## What the task asks
Please work out how many lines of this material include "сопровождение", and answer with that number by itself.

+---+

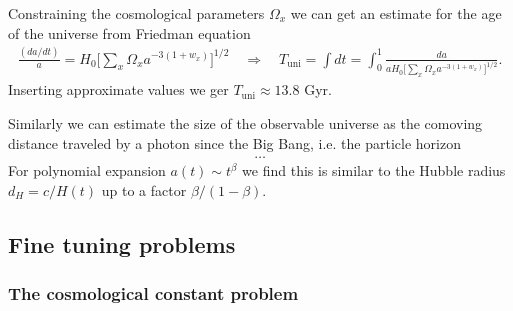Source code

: \begin{mytheorem}
Constraining the cosmological parameters $\Omega_x$ we can get an estimate for the age of the universe from Friedman equation
\begin{align} 
    \frac{(da/dt)}{a} = H_0 \Big[\sum_x \Omega_x a^{-3(1+w_x)} \Big]^{1/2} \quad \Rightarrow \quad T_{\text{uni}}=\int dt = \int_0^1\frac{da}{a H_0 \Big[\sum_x \Omega_x a^{-3(1+w_x)} \Big]^{1/2}}.
\end{align}
Inserting approximate values we ger $T_{\text{uni}} \approx 13.8$ Gyr.
%
\end{mytheorem}


\begin{mytheorem}
Similarly we can estimate the size of the observable universe as the comoving distance traveled by a photon since the Big Bang, i.e. the particle horizon
\begin{align}
    \dots
\end{align}
For polynomial expansion $a(t) \sim t^\beta$ we find this is similar to the Hubble radius $d_H = c/H(t)$ up to a factor $\beta/(1-\beta)$.
    
\end{mytheorem}





\subsection{Fine tuning problems}



\subsubsection*{The cosmological constant problem}


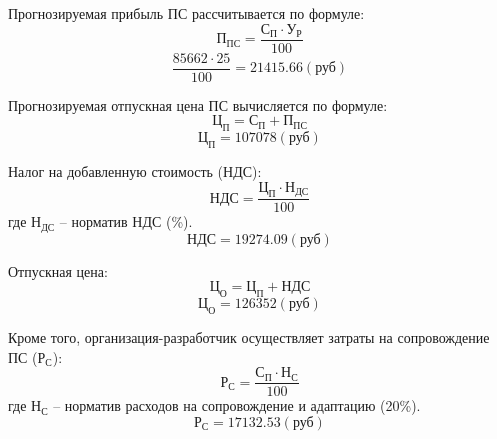 Прогнозируемая прибыль ПС рассчитывается по формуле:
\begin{equation}
\label{formula:economics:cost:f_pp}
{\text{П}}_{\text{ПС}} = \frac{ {\text{С}}_{\text{П}} \cdot {\text{У}}_{\text{Р}} }{ 100 }
\end{equation}
$$\frac{ 85662 \cdot 25  }{ 100 } = 21415.66 (\text{руб})$$

Прогнозируемая отпускная цена ПС вычисляется по формуле:
\begin{equation}
\label{formula:economics:cost:f_oprice}
{\text{Ц}}_{\text{П}} = {\text{С}}_{\text{П}} + {\text{П}}_{\text{ПС}}
\end{equation}
$${\text{Ц}}_{\text{П}} = 107078 (\text{руб})$$

Налог на добавленную стоимость (НДС):
\begin{equation}
\label{formula:economics:cost:f_nds}
{\text{НДС}} = \frac{ {\text{Ц}}_{\text{П}} \cdot {\text{Н}}_{\text{ДС}} }{ 100 }
\end{equation}
где ${\text{Н}}_{\text{ДС}}$ -- норматив НДС (\%).
$${\text{НДС}} = 19274.09 (\text{руб})$$

Отпускная цена:
\begin{equation}
\label{formula:economics:cost:f_price}
{\text{Ц}}_{\text{О}} = {\text{Ц}}_{\text{П}} + {\text{НДС}}
\end{equation}
$${\text{Ц}}_{\text{О}} = 126352 (\text{руб})$$

Кроме того, организация-разработчик осуществляет затраты на сопровождение ПС (${\text{Р}}_{\text{С}}$):
\begin{equation}
\label{formula:economics:cost:f_sup}
{\text{Р}}_{\text{С}} = \frac{ {\text{С}}_{\text{П}} \cdot {\text{Н}}_{\text{С}} }{ 100 }
\end{equation}
где ${\text{Н}}_{\text{С}}$ -- норматив расходов на сопровождение и адаптацию (20\%).
$${\text{Р}}_{\text{С}} = 17132.53 (\text{руб})$$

+---+

## Task solution
2